+++ Supplied material

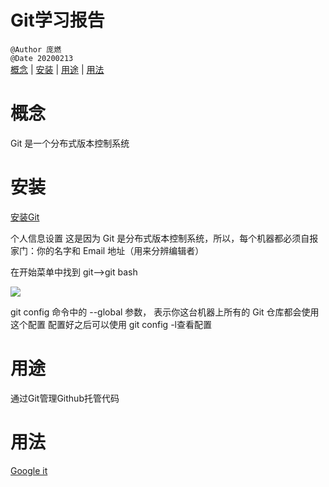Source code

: # Git学习报告  
`@Author 庞燃`         
`@Date 20200213`   
[概念](#1) | [安装](#2) | [用途](#3) | [用法](#4)  

# <a id='1'>概念</a>
Git 是一个分布式版本控制系统

# <a id='2'>安装</a>
[安装Git](https://git-scm.com/downloads)   

个人信息设置
这是因为 Git 是分布式版本控制系统，所以，每个机器都必须自报家门：你的名字和 Email 地址（用来分辨编辑者）

在开始菜单中找到 git-->git bash

<img src="https://s2.ax1x.com/2020/03/03/3hFV0K.png">

git config 命令中的 --global 参数， 表示你这台机器上所有的 Git 仓库都会使用这个配置
配置好之后可以使用 git config -l查看配置

# <a id='3'>用途</a>
通过Git管理Github托管代码

# <a id='4'>用法</a>
[Google it](https://www.google.com/)
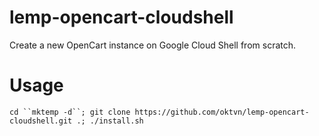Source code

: # lemp-opencart-cloudshell
Create a new OpenCart instance on Google Cloud Shell from scratch.

# Usage
`cd ``mktemp -d``; git clone https://github.com/oktvn/lemp-opencart-cloudshell.git .; ./install.sh`
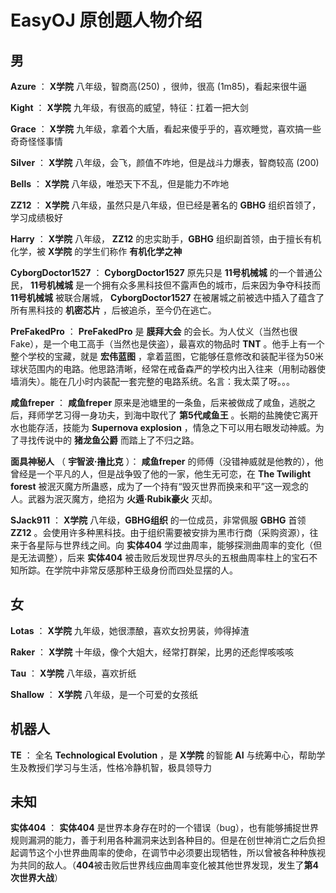 # **EasyOJ** 原创题人物介绍

## 男

**Azure** ： **X学院** 八年级，智商高(250) ，很帅，很高 (1m85)，看起来很牛逼

**Kight** ： **X学院** 九年级，有很高的威望，特征：扛着一把大剑

**Grace** ： **X学院** 九年级，拿着个大盾，看起来傻乎乎的，喜欢睡觉，喜欢搞一些奇奇怪怪事情

**Silver** ： **X学院** 八年级，会飞，颜值不咋地，但是战斗力爆表，智商较高 (200)

**Bells** ： **X学院** 八年级，唯恐天下不乱，但是能力不咋地

**ZZ12** ： **X学院** 八年级，虽然只是八年级，但已经是著名的 **GBHG** 组织首领了，学习成绩极好

**Harry** ： **X学院** 八年级， **ZZ12** 的忠实助手，**GBHG** 组织副首领，由于擅长有机化学，被 **X学院** 的学生们称作 **有机化学之神**

**CyborgDoctor1527** ： **CyborgDoctor1527** 原先只是 **11号机械城** 的一个普通公民， **11号机械城** 是一个拥有众多黑科技但不露声色的城市，后来因为争夺科技而 **11号机械城** 被联合屠城， **CyborgDoctor1527** 在被屠城之前被选中插入了蕴含了所有黑科技的 **机密芯片** ，后被追杀，至今仍在逃亡。

**PreFakedPro** ：  **PreFakedPro** 是 **膜拜大会** 的会长。为人仗义（当然也很Fake），是一个电工高手（当然也是侠盗），最喜欢的物品时 **TNT** 。他手上有一个整个学校的宝藏，就是 **宏伟蓝图** ，拿着蓝图，它能够任意修改和装配半径为50米球状范围内的电路。他思路清晰，经常在戒备森严的学校内出入往来（用制动器使墙消失）。能在几小时内装配一套完整的电路系统。名言：我太菜了呀。。。

**咸鱼freper** ：  **咸鱼freper** 原来是池塘里的一条鱼，后来被做成了咸鱼，逃脱之后，拜师学艺习得一身功夫，到海中取代了 **第5代咸鱼王** 。长期的盐腌使它离开水也能存活，技能为 **Supernova explosion** ，情急之下可以用右眼发动神威。为了寻找传说中的 **猪龙鱼公爵** 而踏上了不归之路。

**面具神秘人** （ **宇智波·撸比克** ）： **咸鱼freper** 的师傅（没错神威就是他教的），他曾经是一个平凡的人，但是战争毁了他的一家，他生无可恋，在 **The Twilight forest** 被泯灭魔方所蛊惑，成为了一个持有“毁灭世界而换来和平”这一观念的人。武器为泯灭魔方，绝招为 **火遁·Rubik豪火** 灭却。

**SJack911** ： **X学院** 八年级，**GBHG组织** 的一位成员，非常佩服 **GBHG** 首领 **ZZ12** 。会使用许多种黑科技。由于组织需要被安排为黑市行商（采购资源），往来于各星际与世界线之间。向  **实体404** 学过曲周率，能够探测曲周率的变化（但是无法调整），后来 **实体404** 被击败后发现世界尽头的五根曲周率柱上的宝石不知所踪。在学院中非常反感那种王级身份而四处显摆的人。

## 女

**Lotas** ： **X学院** 九年级，她很漂酿，喜欢女扮男装，帅得掉渣

**Raker** ： **X学院** 十年级，像个大姐大，经常打群架，比男的还彪悍咳咳咳

**Tau** ： **X学院** 八年级，喜欢折纸

**Shallow** ： **X学院** 八年级，是一个可爱的女孩纸

## 机器人

**TE** ： 全名 **Technological Evolution** ，是 **X学院** 的智能 **AI** 与统筹中心，帮助学生及教授们学习与生活，性格冷静机智，极具领导力

## 未知

**实体404** ： **实体404** 是世界本身存在时的一个错误（bug），也有能够捕捉世界规则漏洞的能力，善于利用各种漏洞来达到各种目的。但是在创世神消亡之后负担起调节这个小世界曲周率的使命，在调节中必须要出现牺牲，所以曾被各种种族视为共同的敌人。（**404**被击败后世界线应曲周率变化被其他世界发现，发生了**第4次世界大战**）
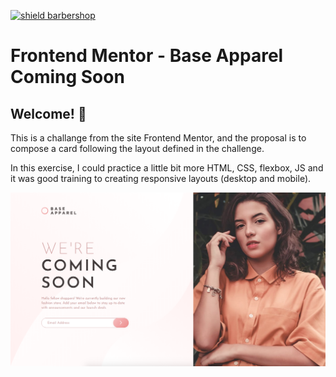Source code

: [![shield barbershop](https://img.shields.io/badge/viniciustocchio-frontendmentor-aqua)](https://github.com/viniciustocchio/order-summary-component-main)

# Frontend Mentor - Base Apparel Coming Soon

## Welcome! 👋

This is a challange from the site Frontend Mentor, and the proposal is to compose a card following the layout defined in the challenge.

In this exercise, I could practice a little bit more HTML, CSS, flexbox, JS and it was good training to creating responsive layouts (desktop and mobile).

![Design preview for the Order summary card coding challenge](./images/design-preview.png)
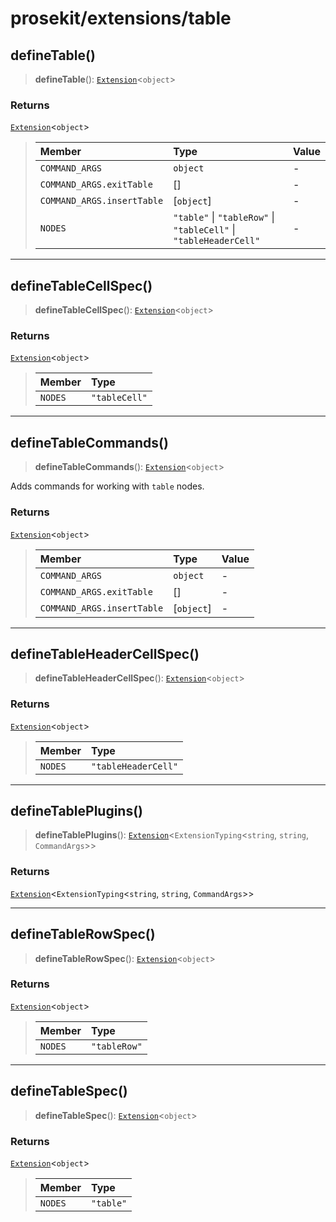 # prosekit/extensions/table

<a id="defineTable" name="defineTable"></a>

## defineTable()

> **defineTable**(): [`Extension`](../core.md#ExtensionT)\<`object`\>

### Returns

[`Extension`](../core.md#ExtensionT)\<`object`\>

> | Member | Type | Value |
> | :------ | :------ | :------ |
> | `COMMAND_ARGS` | `object` | - |
> | `COMMAND_ARGS.exitTable` | [] | - |
> | `COMMAND_ARGS.insertTable` | [`object`] | - |
> | `NODES` | `"table"` \| `"tableRow"` \| `"tableCell"` \| `"tableHeaderCell"` | - |
>

***

<a id="defineTableCellSpec" name="defineTableCellSpec"></a>

## defineTableCellSpec()

> **defineTableCellSpec**(): [`Extension`](../core.md#ExtensionT)\<`object`\>

### Returns

[`Extension`](../core.md#ExtensionT)\<`object`\>

> | Member | Type |
> | :------ | :------ |
> | `NODES` | `"tableCell"` |
>

***

<a id="defineTableCommands" name="defineTableCommands"></a>

## defineTableCommands()

> **defineTableCommands**(): [`Extension`](../core.md#ExtensionT)\<`object`\>

Adds commands for working with `table` nodes.

### Returns

[`Extension`](../core.md#ExtensionT)\<`object`\>

> | Member | Type | Value |
> | :------ | :------ | :------ |
> | `COMMAND_ARGS` | `object` | - |
> | `COMMAND_ARGS.exitTable` | [] | - |
> | `COMMAND_ARGS.insertTable` | [`object`] | - |
>

***

<a id="defineTableHeaderCellSpec" name="defineTableHeaderCellSpec"></a>

## defineTableHeaderCellSpec()

> **defineTableHeaderCellSpec**(): [`Extension`](../core.md#ExtensionT)\<`object`\>

### Returns

[`Extension`](../core.md#ExtensionT)\<`object`\>

> | Member | Type |
> | :------ | :------ |
> | `NODES` | `"tableHeaderCell"` |
>

***

<a id="defineTablePlugins" name="defineTablePlugins"></a>

## defineTablePlugins()

> **defineTablePlugins**(): [`Extension`](../core.md#ExtensionT)\<`ExtensionTyping`\<`string`, `string`, `CommandArgs`\>\>

### Returns

[`Extension`](../core.md#ExtensionT)\<`ExtensionTyping`\<`string`, `string`, `CommandArgs`\>\>

***

<a id="defineTableRowSpec" name="defineTableRowSpec"></a>

## defineTableRowSpec()

> **defineTableRowSpec**(): [`Extension`](../core.md#ExtensionT)\<`object`\>

### Returns

[`Extension`](../core.md#ExtensionT)\<`object`\>

> | Member | Type |
> | :------ | :------ |
> | `NODES` | `"tableRow"` |
>

***

<a id="defineTableSpec" name="defineTableSpec"></a>

## defineTableSpec()

> **defineTableSpec**(): [`Extension`](../core.md#ExtensionT)\<`object`\>

### Returns

[`Extension`](../core.md#ExtensionT)\<`object`\>

> | Member | Type |
> | :------ | :------ |
> | `NODES` | `"table"` |
>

++++++

= Activity =
Above are records; repeat only the lines from the line with "[安装Git](https://git-scm.com/" through the line with "的师傅（没错神威就是他教的），他曾经是一个平凡的人，但是战争毁了他的一家，他生无可恋，在 **The Twilight", and leave pictures out.

= Result of the task =
[安装Git](https://git-scm.com/downloads)   

个人信息设置
这是因为 Git 是分布式版本控制系统，所以，每个机器都必须自报家门：你的名字和 Email 地址（用来分辨编辑者）

在开始菜单中找到 git-->git bash

<img src="https://s2.ax1x.com/2020/03/03/3hFV0K.png">

git config 命令中的 --global 参数， 表示你这台机器上所有的 Git 仓库都会使用这个配置
配置好之后可以使用 git config -l查看配置

# <a id='3'>用途</a>
通过Git管理Github托管代码

# <a id='4'>用法</a>
[Google it](https://www.google.com/)
Source code

: # lemp-opencart-cloudshell
Create a new OpenCart instance on Google Cloud Shell from scratch.

# Usage
`cd ``mktemp -d``; git clone https://github.com/oktvn/lemp-opencart-cloudshell.git .; ./install.sh`
 # **EasyOJ** 原创题人物介绍

## 男

**Azure** ： **X学院** 八年级，智商高(250) ，很帅，很高 (1m85)，看起来很牛逼

**Kight** ： **X学院** 九年级，有很高的威望，特征：扛着一把大剑

**Grace** ： **X学院** 九年级，拿着个大盾，看起来傻乎乎的，喜欢睡觉，喜欢搞一些奇奇怪怪事情

**Silver** ： **X学院** 八年级，会飞，颜值不咋地，但是战斗力爆表，智商较高 (200)

**Bells** ： **X学院** 八年级，唯恐天下不乱，但是能力不咋地

**ZZ12** ： **X学院** 八年级，虽然只是八年级，但已经是著名的 **GBHG** 组织首领了，学习成绩极好

**Harry** ： **X学院** 八年级， **ZZ12** 的忠实助手，**GBHG** 组织副首领，由于擅长有机化学，被 **X学院** 的学生们称作 **有机化学之神**

**CyborgDoctor1527** ： **CyborgDoctor1527** 原先只是 **11号机械城** 的一个普通公民， **11号机械城** 是一个拥有众多黑科技但不露声色的城市，后来因为争夺科技而 **11号机械城** 被联合屠城， **CyborgDoctor1527** 在被屠城之前被选中插入了蕴含了所有黑科技的 **机密芯片** ，后被追杀，至今仍在逃亡。

**PreFakedPro** ：  **PreFakedPro** 是 **膜拜大会** 的会长。为人仗义（当然也很Fake），是一个电工高手（当然也是侠盗），最喜欢的物品时 **TNT** 。他手上有一个整个学校的宝藏，就是 **宏伟蓝图** ，拿着蓝图，它能够任意修改和装配半径为50米球状范围内的电路。他思路清晰，经常在戒备森严的学校内出入往来（用制动器使墙消失）。能在几小时内装配一套完整的电路系统。名言：我太菜了呀。。。

**咸鱼freper** ：  **咸鱼freper** 原来是池塘里的一条鱼，后来被做成了咸鱼，逃脱之后，拜师学艺习得一身功夫，到海中取代了 **第5代咸鱼王** 。长期的盐腌使它离开水也能存活，技能为 **Supernova explosion** ，情急之下可以用右眼发动神威。为了寻找传说中的 **猪龙鱼公爵** 而踏上了不归之路。

**面具神秘人** （ **宇智波·撸比克** ）： **咸鱼freper** 的师傅（没错神威就是他教的），他曾经是一个平凡的人，但是战争毁了他的一家，他生无可恋，在 **The Twilight forest** 被泯灭魔方所蛊惑，成为了一个持有“毁灭世界而换来和平”这一观念的人。武器为泯灭魔方，绝招为 **火遁·Rubik豪火** 灭却。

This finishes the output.